December Likely To Favor Midwest, Ohio Valley, Northeast For Cold, Storms

It appears that a cold and stormy start to December is unfolding. Let's take a look.

This image depicts the 30 day sunspot cycle. This is not the big solar cycle that lasts several years between each cycle, but a smaller cycle that has a wavelength spanning a good 30 days. As you can see in the image above, we are currently near the maximum of this 30 day sunspot cycle.

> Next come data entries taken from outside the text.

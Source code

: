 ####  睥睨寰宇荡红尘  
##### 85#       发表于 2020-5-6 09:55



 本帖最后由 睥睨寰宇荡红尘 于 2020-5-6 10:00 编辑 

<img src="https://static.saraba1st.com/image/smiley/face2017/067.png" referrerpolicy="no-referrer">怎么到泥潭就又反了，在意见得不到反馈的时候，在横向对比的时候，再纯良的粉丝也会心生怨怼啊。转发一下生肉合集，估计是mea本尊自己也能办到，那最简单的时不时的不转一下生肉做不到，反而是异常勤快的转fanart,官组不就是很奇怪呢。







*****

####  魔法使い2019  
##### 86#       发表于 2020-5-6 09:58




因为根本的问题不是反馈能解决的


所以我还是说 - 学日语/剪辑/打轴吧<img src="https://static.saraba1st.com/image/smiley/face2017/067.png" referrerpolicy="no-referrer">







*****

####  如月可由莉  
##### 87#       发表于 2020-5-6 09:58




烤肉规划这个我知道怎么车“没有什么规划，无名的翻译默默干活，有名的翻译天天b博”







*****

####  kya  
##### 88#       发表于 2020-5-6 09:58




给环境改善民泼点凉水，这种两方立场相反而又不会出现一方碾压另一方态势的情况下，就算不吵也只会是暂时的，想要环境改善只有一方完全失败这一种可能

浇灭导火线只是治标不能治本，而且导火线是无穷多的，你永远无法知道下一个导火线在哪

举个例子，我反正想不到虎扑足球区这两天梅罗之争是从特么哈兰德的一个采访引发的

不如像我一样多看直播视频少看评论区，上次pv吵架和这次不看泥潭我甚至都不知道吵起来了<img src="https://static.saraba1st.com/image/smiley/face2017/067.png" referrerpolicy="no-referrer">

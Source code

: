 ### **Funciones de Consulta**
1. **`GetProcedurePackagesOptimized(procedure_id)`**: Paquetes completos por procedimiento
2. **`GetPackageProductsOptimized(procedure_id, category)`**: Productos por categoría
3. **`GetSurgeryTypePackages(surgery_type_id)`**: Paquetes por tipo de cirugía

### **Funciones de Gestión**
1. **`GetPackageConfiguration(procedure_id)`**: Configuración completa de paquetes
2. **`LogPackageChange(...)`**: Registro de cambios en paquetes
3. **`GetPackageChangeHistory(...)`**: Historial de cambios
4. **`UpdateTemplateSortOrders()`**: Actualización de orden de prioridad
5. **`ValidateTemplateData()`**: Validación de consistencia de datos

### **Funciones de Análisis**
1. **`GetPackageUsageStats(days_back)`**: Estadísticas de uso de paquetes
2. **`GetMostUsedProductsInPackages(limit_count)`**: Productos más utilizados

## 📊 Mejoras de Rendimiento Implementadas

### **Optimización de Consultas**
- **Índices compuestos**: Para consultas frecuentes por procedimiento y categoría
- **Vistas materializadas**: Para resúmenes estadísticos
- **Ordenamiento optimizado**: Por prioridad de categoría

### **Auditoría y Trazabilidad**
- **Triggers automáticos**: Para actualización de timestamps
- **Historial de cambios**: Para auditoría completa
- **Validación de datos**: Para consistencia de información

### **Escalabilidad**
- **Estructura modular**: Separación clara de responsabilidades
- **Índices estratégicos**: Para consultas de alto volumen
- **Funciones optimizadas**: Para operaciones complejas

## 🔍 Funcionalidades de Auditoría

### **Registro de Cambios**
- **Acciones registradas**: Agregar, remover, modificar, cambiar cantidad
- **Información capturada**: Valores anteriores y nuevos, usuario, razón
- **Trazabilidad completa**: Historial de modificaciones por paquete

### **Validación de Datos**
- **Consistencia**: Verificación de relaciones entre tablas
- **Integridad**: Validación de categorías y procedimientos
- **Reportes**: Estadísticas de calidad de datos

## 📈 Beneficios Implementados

The sunspot numbers actually had a very high spike not that long ago, but now appear to be going down towards the minimum.

The reason why this is important is because there appears to be a negative correlation (one factor goes up, the other goes down) between the 30 day sunspot cycle and the Pacific North American (PNA) index. For instance, the 30 day sunspot cycle is around its maximum, and the PNA just so happens to be pretty darn negative. This is a negative correlation. In coming days, the sunspots will decrease while the CPC ensemble members begin to bring the PNA towards positive values, as seen in the image below.

For those who don't know what the positive PNA does, it directs the storm track more inland towards the Midwest and Ohio Valley. An example of this is shown as the Chicago Blizzard of 2011 occurred during a positive PNA. So, as we begin to see the sunspot numbers decrease, the PNA is likely to increase. The extent of this increase is unknown, but the likelihood for a pull towards positive territory is likely. Additionally, as the sunspot numbers go down, so will temperatures. The sun is a heating source for our planet. When sunspots are high, it means the sun's energy is high, and the Earth gets a little warmer. In a similar fashion, when the sun has little sunspots, the sun is less energetic, and less heat is released to the Earth.

In conclusion, we can expect an incoming slightly cooler pattern as the sunspot numbers drop gradually. Due to the negative correlation between sunspots and the PNA, the PNA will make a good attempt (and possibly succeed) at going towards positive territory.

What I should also mention is that the tendency for a negative NAO will continue, and thus the chances for Northeast storms will continue.


1 comment:

Gail said...

Andrew, you got me thinking... Any cause & effect between sunspot activity and "global warming"?